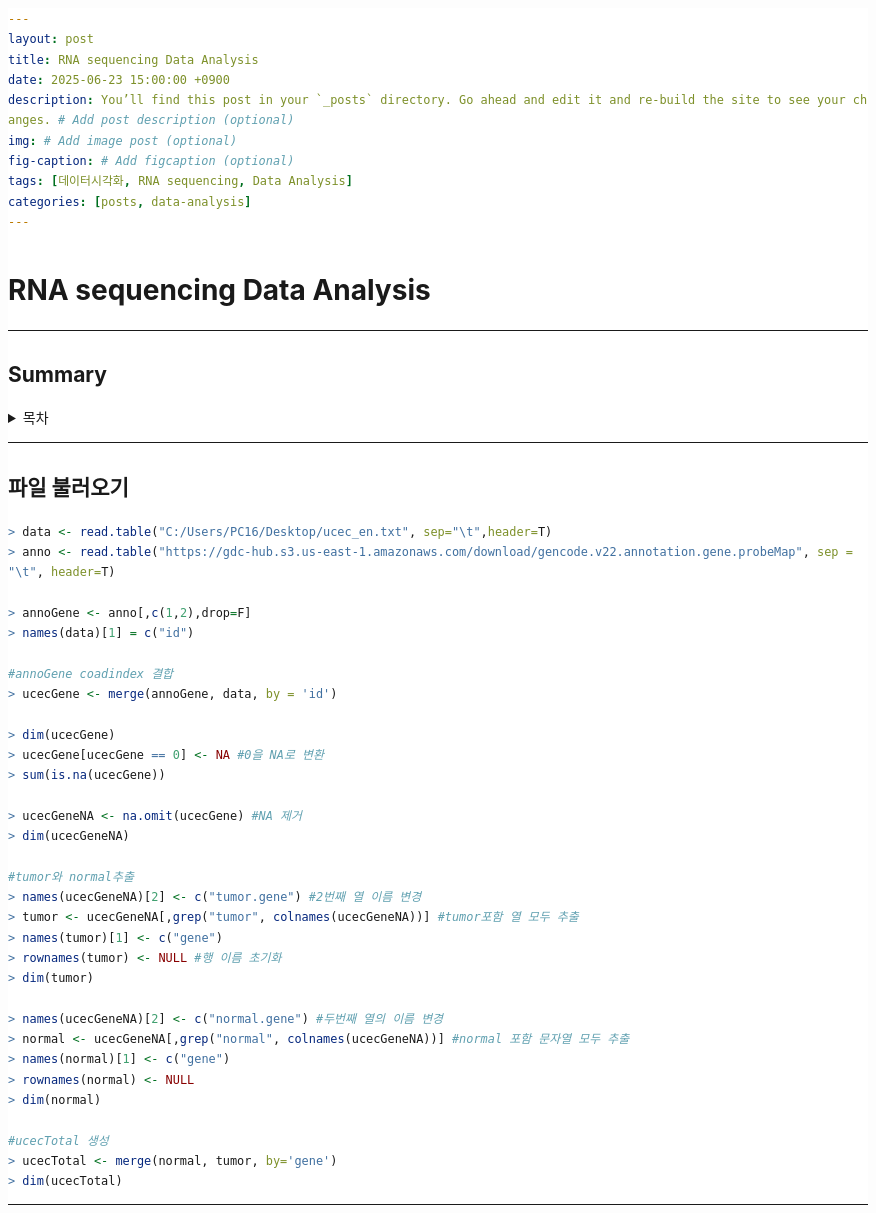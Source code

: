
```yaml
---
layout: post
title: RNA sequencing Data Analysis
date: 2025-06-23 15:00:00 +0900
description: You’ll find this post in your `_posts` directory. Go ahead and edit it and re-build the site to see your changes. # Add post description (optional)
img: # Add image post (optional)
fig-caption: # Add figcaption (optional)
tags: [데이터시각화, RNA sequencing, Data Analysis]
categories: [posts, data-analysis]
---
```

# RNA sequencing Data Analysis
---
## Summary
<details><summary> 목차</summary></details>

---

## 파일 불러오기

```r
> data <- read.table("C:/Users/PC16/Desktop/ucec_en.txt", sep="\t",header=T)
> anno <- read.table("https://gdc-hub.s3.us-east-1.amazonaws.com/download/gencode.v22.annotation.gene.probeMap", sep = "\t", header=T)

> annoGene <- anno[,c(1,2),drop=F]
> names(data)[1] = c("id")

#annoGene coadindex 결합
> ucecGene <- merge(annoGene, data, by = 'id')

> dim(ucecGene)
> ucecGene[ucecGene == 0] <- NA #0을 NA로 변환
> sum(is.na(ucecGene))

> ucecGeneNA <- na.omit(ucecGene) #NA 제거
> dim(ucecGeneNA)

#tumor와 normal추출
> names(ucecGeneNA)[2] <- c("tumor.gene") #2번째 열 이름 변경
> tumor <- ucecGeneNA[,grep("tumor", colnames(ucecGeneNA))] #tumor포함 열 모두 추출
> names(tumor)[1] <- c("gene")
> rownames(tumor) <- NULL #행 이름 초기화
> dim(tumor)

> names(ucecGeneNA)[2] <- c("normal.gene") #두번째 열의 이름 변경
> normal <- ucecGeneNA[,grep("normal", colnames(ucecGeneNA))] #normal 포함 문자열 모두 추출
> names(normal)[1] <- c("gene")
> rownames(normal) <- NULL
> dim(normal)

#ucecTotal 생성
> ucecTotal <- merge(normal, tumor, by='gene')
> dim(ucecTotal)
```

---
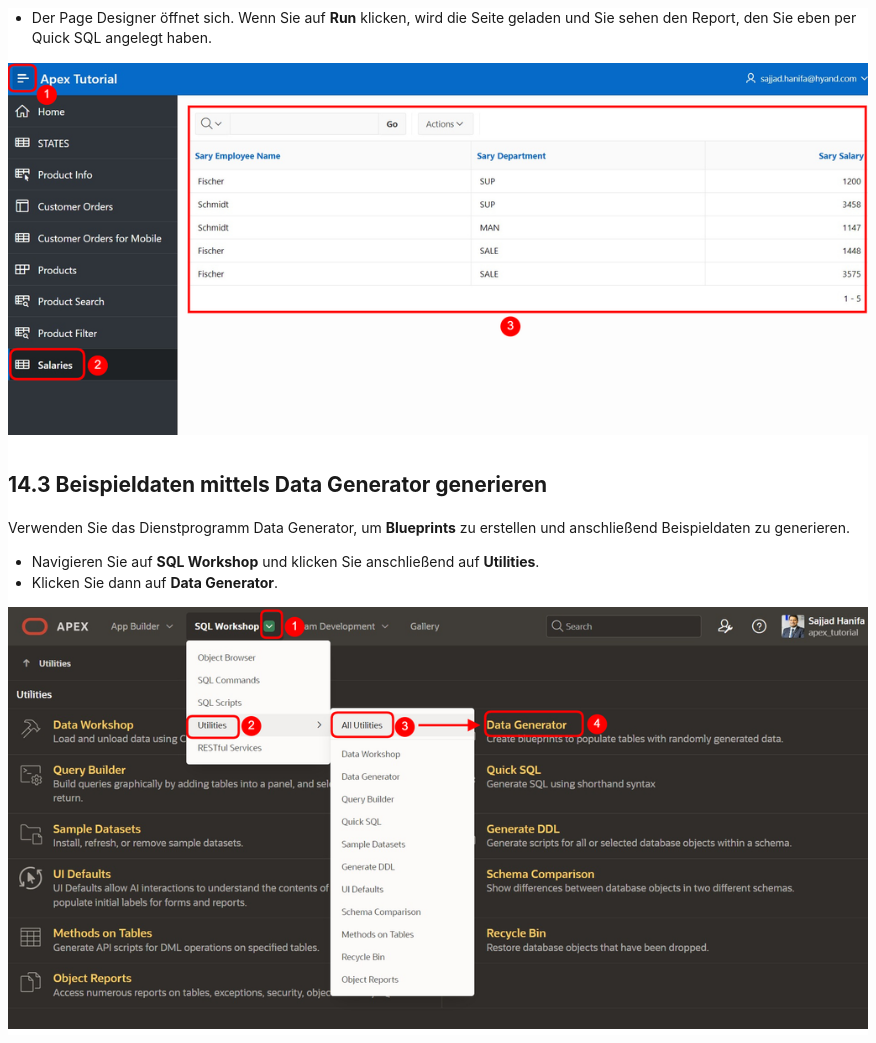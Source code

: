 - Der Page Designer öffnet sich. Wenn Sie auf **Run** klicken, wird die Seite geladen und Sie sehen den Report, den Sie eben per Quick SQL angelegt haben.

![](../assets/Kapitel-14/Exkurs_10.jpg)

## <a name="beispieldaten-mittels-data-generator-generieren"></a>14.3 Beispieldaten mittels Data Generator generieren

Verwenden Sie das Dienstprogramm Data Generator, um **Blueprints** zu erstellen und anschließend Beispieldaten zu generieren.
- Navigieren Sie auf **SQL Workshop** und klicken Sie anschließend auf **Utilities**.
- Klicken Sie dann auf **Data Generator**.

![](../assets/Kapitel-14/Exkurs_11.jpg)
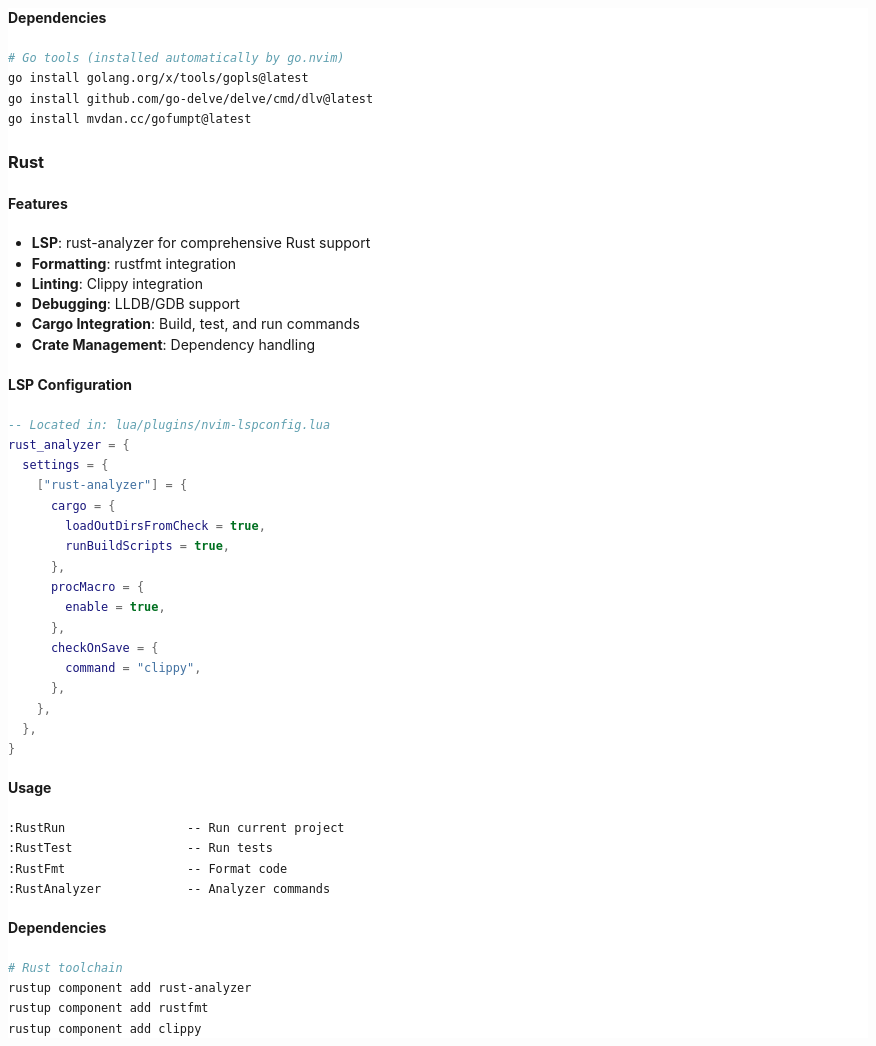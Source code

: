 #### Dependencies
```bash
# Go tools (installed automatically by go.nvim)
go install golang.org/x/tools/gopls@latest
go install github.com/go-delve/delve/cmd/dlv@latest
go install mvdan.cc/gofumpt@latest
```

### Rust

#### Features
- **LSP**: rust-analyzer for comprehensive Rust support
- **Formatting**: rustfmt integration
- **Linting**: Clippy integration
- **Debugging**: LLDB/GDB support
- **Cargo Integration**: Build, test, and run commands
- **Crate Management**: Dependency handling

#### LSP Configuration
```lua
-- Located in: lua/plugins/nvim-lspconfig.lua
rust_analyzer = {
  settings = {
    ["rust-analyzer"] = {
      cargo = {
        loadOutDirsFromCheck = true,
        runBuildScripts = true,
      },
      procMacro = {
        enable = true,
      },
      checkOnSave = {
        command = "clippy",
      },
    },
  },
}
```

#### Usage
```
:RustRun                 -- Run current project
:RustTest                -- Run tests
:RustFmt                 -- Format code
:RustAnalyzer            -- Analyzer commands
```

#### Dependencies
```bash
# Rust toolchain
rustup component add rust-analyzer
rustup component add rustfmt
rustup component add clippy
```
-- -- --
Pull each line that includes the word "annoGene" out of the material above.

§ **EXERCISE RESPONSE**:
> annoGene <- anno[,c(1,2),drop=F]
#annoGene coadindex 결합
> ucecGene <- merge(annoGene, data, by = 'id')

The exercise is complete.